O condutor detido em maio na posse de mais de 125 quilogramas de canábis em Gaia, no distrito do Porto, foi condenado esta sexta-feira no Tribunal de Aveiro a seis anos e três meses de prisão.
Durante a leitura do acórdão, a juíza presidente disse que o tribunal deu como provados os factos constantes na acusação.
A juíza disse que o tribunal teve em conta as declarações parcialmente confessórias do arguido, sobretudo quanto ao transporte do estupefaciente que lhe foi apreendido, uma vez que este negou qualquer intenção de venda.

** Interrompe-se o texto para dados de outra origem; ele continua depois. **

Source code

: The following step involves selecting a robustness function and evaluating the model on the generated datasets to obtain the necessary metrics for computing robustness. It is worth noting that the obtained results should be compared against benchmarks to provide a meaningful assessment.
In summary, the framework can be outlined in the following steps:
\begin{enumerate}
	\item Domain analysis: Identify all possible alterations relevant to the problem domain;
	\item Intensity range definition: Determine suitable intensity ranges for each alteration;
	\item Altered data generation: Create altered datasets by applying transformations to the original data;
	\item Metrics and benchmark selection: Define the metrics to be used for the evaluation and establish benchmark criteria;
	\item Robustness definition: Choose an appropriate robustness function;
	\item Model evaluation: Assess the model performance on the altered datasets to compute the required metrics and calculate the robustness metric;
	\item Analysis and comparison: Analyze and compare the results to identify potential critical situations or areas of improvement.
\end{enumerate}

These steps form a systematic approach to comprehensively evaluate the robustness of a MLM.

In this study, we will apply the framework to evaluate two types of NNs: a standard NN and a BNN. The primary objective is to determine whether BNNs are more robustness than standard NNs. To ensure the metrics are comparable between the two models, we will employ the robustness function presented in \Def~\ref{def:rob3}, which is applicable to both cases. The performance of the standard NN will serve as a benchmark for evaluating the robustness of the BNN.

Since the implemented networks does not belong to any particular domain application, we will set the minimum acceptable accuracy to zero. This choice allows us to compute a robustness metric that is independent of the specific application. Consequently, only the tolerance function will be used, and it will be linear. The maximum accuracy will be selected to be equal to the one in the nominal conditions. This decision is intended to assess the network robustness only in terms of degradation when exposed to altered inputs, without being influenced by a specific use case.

No entanto, a versão de que o arguido seria um mero transportador não mereceu credibilidade, segundo a juíza presidente, até porque houve uma testemunha que corroborou a existência de uma verdadeira compra e venda de produto estupefaciente.
A juíza realçou ainda que o arguido quando praticou estes factos, estava a beneficiar de uma suspensão de pena, por um crime de tráfico de estupefaciente, o que, no entender do tribunal, significa que a condenação anterior não teve qualquer efeito dissuasor.

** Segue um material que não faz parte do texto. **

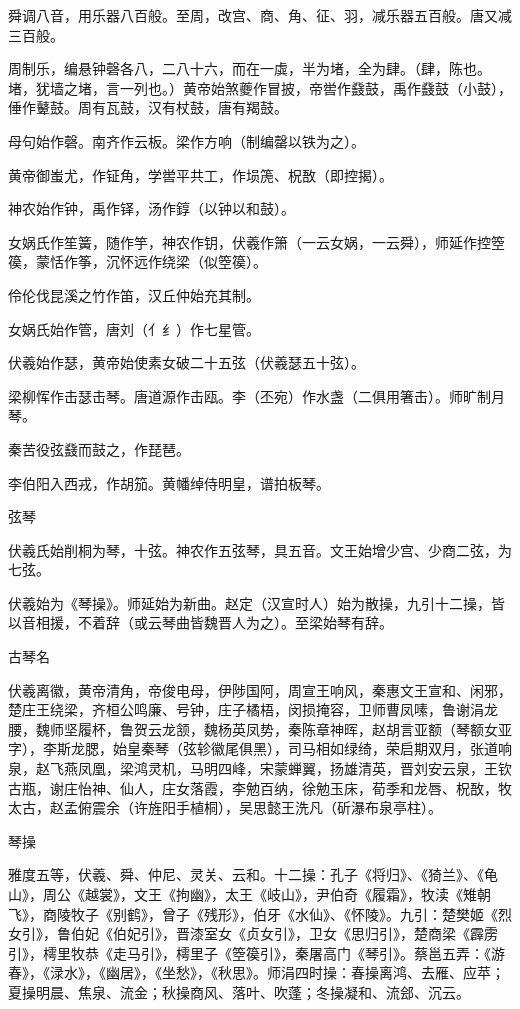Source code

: \documentclass[a4paper,12pt,UTF8,twoside]{ctexbook}
\begin{document}
    舜调八音，用乐器八百般。至周，改宫、商、角、征、羽，减乐器五百般。唐又减三百般。
    
    周制乐，编悬钟磬各八，二八十六，而在一虡，半为堵，全为肆。（肆，陈也。堵，犹墙之堵，言一列也。）黄帝始煞夔作冒披，帝喾作鼗鼓，禹作鼗鼓（小鼓），倕作鼙鼓。周有瓦鼓，汉有杖鼓，唐有羯鼓。
    
    母句始作磬。南齐作云板。梁作方响（制编罄以铁为之）。
    
    黄帝御蚩尤，作钲角，学喾平共工，作埙箎、柷敔（即控揭）。
    
    神农始作钟，禹作铎，汤作錞（以钟以和鼓）。
    
    女娲氏作笙簧，随作竽，神农作钥，伏羲作箫（一云女娲，一云舜），师延作控箜篌，蒙恬作筝，沉怀远作绕梁（似箜篌）。
    
    伶伦伐昆溪之竹作笛，汉丘仲始充其制。
    
    女娲氏始作管，唐刘（亻纟）作七星管。
    
    伏羲始作瑟，黄帝始使素女破二十五弦（伏羲瑟五十弦）。
    
    梁柳恽作击瑟击琴。唐道源作击瓯。李（丕宛）作水盏（二俱用箸击）。师旷制月琴。
    
    秦苦役弦鼗而鼓之，作琵琶。
    
    李伯阳入西戎，作胡笳。黄幡绰侍明皇，谱拍板琴。
    
    弦琴
    
    伏羲氏始削桐为琴，十弦。神农作五弦琴，具五音。文王始增少宫、少商二弦，为七弦。
    
    伏羲始为《琴操》。师延始为新曲。赵定（汉宣时人）始为散操，九引十二操，皆以音相援，不着辞（或云琴曲皆魏晋人为之）。至梁始琴有辞。
    
    古琴名
    
    伏羲离徽，黄帝清角，帝俊电母，伊陟国阿，周宣王响风，秦惠文王宣和、闲邪，楚庄王绕梁，齐桓公鸣廉、号钟，庄子橘梧，闵损掩容，卫师曹凤嗉，鲁谢涓龙腰，魏师坚履杯，鲁贺云龙颔，魏杨英凤势，秦陈章神晖，赵胡言亚额（琴额女亚字），李斯龙腮，始皇秦琴（弦轸徽尾俱黑），司马相如绿绮，荣启期双月，张道响泉，赵飞燕凤凰，梁鸿灵机，马明四峰，宋蒙蝉翼，扬雄清英，晋刘安云泉，王钦古瓶，谢庄怡神、仙人，庄女落霞，李勉百纳，徐勉玉床，荀季和龙唇、柷敔，牧太古，赵孟俯震余（许旌阳手植桐），吴思懿王洗凡（斫瀑布泉亭柱）。
    
    琴操
    
    雅度五等，伏羲、舜、仲尼、灵关、云和。十二操：孔子《将归》、《猗兰》、《龟山》，周公《越裳》，文王《拘幽》，太王《岐山》，尹伯奇《履霜》，牧渎《雉朝飞》，商陵牧子《别鹤》，曾子《残形》，伯牙《水仙》、《怀陵》。九引：楚樊姬《烈女引》，鲁伯妃《伯妃引》，晋漆室女《贞女引》，卫女《思归引》，楚商梁《霹雳引》，樗里牧恭《走马引》，樗里子《箜篌引》，秦屠高门《琴引》。蔡邕五弄：《游春》，《渌水》，《幽居》，《坐愁》，《秋思》。师涓四时操：春操离鸿、去雁、应苹；夏操明晨、焦泉、流金；秋操商风、落叶、吹蓬；冬操凝和、流郐、沉云。
    
\end{document}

O arguido, que se encontra em prisão preventiva, foi assim condenado a seis anos e três meses de prisão, por um crime de tráfico e outras atividades ilícitas.

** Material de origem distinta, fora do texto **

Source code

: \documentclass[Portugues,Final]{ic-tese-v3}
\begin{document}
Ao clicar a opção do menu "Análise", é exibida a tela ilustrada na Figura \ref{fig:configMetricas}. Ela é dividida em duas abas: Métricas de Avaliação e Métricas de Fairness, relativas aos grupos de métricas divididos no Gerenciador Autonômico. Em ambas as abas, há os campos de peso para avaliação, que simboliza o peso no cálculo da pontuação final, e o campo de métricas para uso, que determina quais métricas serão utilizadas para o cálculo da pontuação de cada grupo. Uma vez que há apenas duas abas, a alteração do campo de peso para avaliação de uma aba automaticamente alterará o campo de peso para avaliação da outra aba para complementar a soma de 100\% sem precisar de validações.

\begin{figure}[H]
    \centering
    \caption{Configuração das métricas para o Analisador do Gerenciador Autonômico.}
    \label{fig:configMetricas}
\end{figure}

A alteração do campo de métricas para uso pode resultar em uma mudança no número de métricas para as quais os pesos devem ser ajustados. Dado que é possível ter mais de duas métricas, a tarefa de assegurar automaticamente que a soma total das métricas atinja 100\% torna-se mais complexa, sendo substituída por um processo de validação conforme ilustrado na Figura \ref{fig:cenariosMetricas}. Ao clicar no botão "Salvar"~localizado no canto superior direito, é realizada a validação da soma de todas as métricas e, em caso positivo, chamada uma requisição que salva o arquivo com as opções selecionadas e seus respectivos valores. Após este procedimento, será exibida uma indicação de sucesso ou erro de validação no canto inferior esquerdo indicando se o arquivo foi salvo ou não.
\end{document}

A advogada do arguido disse que irá recorrer da decisão.
Durante o julgamento, o arguido admitiu que fez apenas o transporte da droga que se destinava a outra pessoa.
A acusação do Ministério Público (MP) refere que o arguido foi intercetado em 14 de maio de 2025, em Vila Nova de Gaia (Porto), a conduzir uma viatura de luxo que continha no seu interior mais de 125 quilos de canábis (resina), correspondendo a 667.121 doses individuais.
A maior parte da droga estava acondicionada em várias embalagens que se encontravam distribuídas por nove sacos em serapilheira.
O arguido transportava ainda nas mesmas circunstâncias cerca de dois quilos de cocaína, correspondendo a 7.878 doses individuais, que se encontravam acondicionadas num saco plástico.
No mesmo dia, foi realizada uma busca à residência do arguido, em Albergaria-a-Velha, tendo sido apreendidas 704 doses individuais de canábis.
O MP refere que o arguido destinava as substâncias estupefacientes à sua venda a consumidores de droga, contra a entrega e recebimento das correspondentes quantias pecuniárias.
O arguido já possui antecedentes criminais pelo mesmo tipo de delito, tendo sido condenado em 2022 a uma pena suspensa de cinco anos de prisão por tráfico de estupefacientes.